L’importance du sol dans les Drylands (région à faible pluviométrie)

La pluviométrie annuelle est d’environ 22 inch (558mm)/an. Les pluies ont généralement lieu en  Avril, Mai, Juin et en Septembre. Les premiers gels peuvent arriver à la fin octobre.

La gestion de l’eau et de l’humidité des sols est primordiale. Le challenge au quotidien est de pouvoir infiltrer chaque millimètre de pluie et de pouvoir la stocker pour une utilisation ultérieure par la culture.

Produire des cultures et pâturer dans ces conditions demandent une gestion précise de l’environnement. Selon Michael, chaque  millimètre d’eau doit être transformé en dollars. Ils ne peuvent pas se permettre de gaspiller cette ressource.

Les sols agricoles sont  en majorité limoneux. Les sols sont considérés comme extrêmement dégradés. Lorsque le semis direct a démarré sur la ferme les sols avaient moins de 1% de matière organique. Aujourd’hui, après 20 dans de semis direct et un peu moins de 10 ans d’utilisation de couverts d’intercultures, pâturés ou non, ils arrivent à un peu moins de 2% de MO.

Le semis direct n’était pas suffisant. Il permettait seulement de conserver un ressource –son sol- trop dégradé. Ce n’était pas suffisant. Lorsqu’il a commencé à utiliser les couverts végétaux et par la même occasion à les faire pâturer un grand changement  à lieu. Il est passé de la conservation d’une ressource dégradée (son sol) à la régénération de ses sols. Il reconstruit ses sols. Les taux de matières organiques augmentent. Les cultures sont plus saines et vigoureuses.
Aujourd’hui il peut se permettre d’être économiquement plus rentable tout en utilisant moins d’intrants. Une philosophie primordiale pour Michael lorsque le plus grand facteur limitant (pluie) est imprévisible.

Semis direct

L’agriculteur produit deux cultures sur sa ferme, du blé et du maïs. Le soja n’est pas rentable car les rendements ne sont pas toujours bons à cause du manque de pluie en fin de cycle. Le sorgho grain ou le millet ont des rendements pratiquement équivalents mais ils sont toujours moins chers à la vente. Les génétiques actuelles en maïs pour des régions à faible pluviométrie  sont plutôt bonnes et fiables selon l’agriculteur.

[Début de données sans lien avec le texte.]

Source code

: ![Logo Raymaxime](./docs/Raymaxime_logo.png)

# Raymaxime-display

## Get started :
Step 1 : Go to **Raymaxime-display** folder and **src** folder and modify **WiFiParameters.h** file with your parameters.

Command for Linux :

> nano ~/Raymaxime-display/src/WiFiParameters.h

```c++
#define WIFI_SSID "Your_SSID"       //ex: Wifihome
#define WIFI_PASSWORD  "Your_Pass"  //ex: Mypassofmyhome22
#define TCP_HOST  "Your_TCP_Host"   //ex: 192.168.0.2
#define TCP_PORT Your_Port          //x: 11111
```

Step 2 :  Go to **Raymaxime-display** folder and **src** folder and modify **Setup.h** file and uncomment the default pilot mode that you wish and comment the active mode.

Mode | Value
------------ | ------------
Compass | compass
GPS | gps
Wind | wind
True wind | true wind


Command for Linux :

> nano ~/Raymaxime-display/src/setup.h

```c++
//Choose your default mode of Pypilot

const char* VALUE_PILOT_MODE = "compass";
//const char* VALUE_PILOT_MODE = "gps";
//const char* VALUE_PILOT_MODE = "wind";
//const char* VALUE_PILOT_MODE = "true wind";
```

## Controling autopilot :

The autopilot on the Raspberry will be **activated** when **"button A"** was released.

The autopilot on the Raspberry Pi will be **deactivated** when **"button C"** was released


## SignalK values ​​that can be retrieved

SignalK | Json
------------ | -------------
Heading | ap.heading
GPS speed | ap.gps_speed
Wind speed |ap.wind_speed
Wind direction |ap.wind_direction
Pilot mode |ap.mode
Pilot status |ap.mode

La rotation typique est la suivante : Blé – couvert été – Maïs – Couvert d’hiver si humidité suffisante –  Maïs – Couvert de printemps- destruction du couvert en juillet pour gérer l’eau avant le retour du blé/ suivant les choix et les parcelles il remettra la parcelle en rotation avec le blé ou fera une ou deux saisons de couverts pâturés.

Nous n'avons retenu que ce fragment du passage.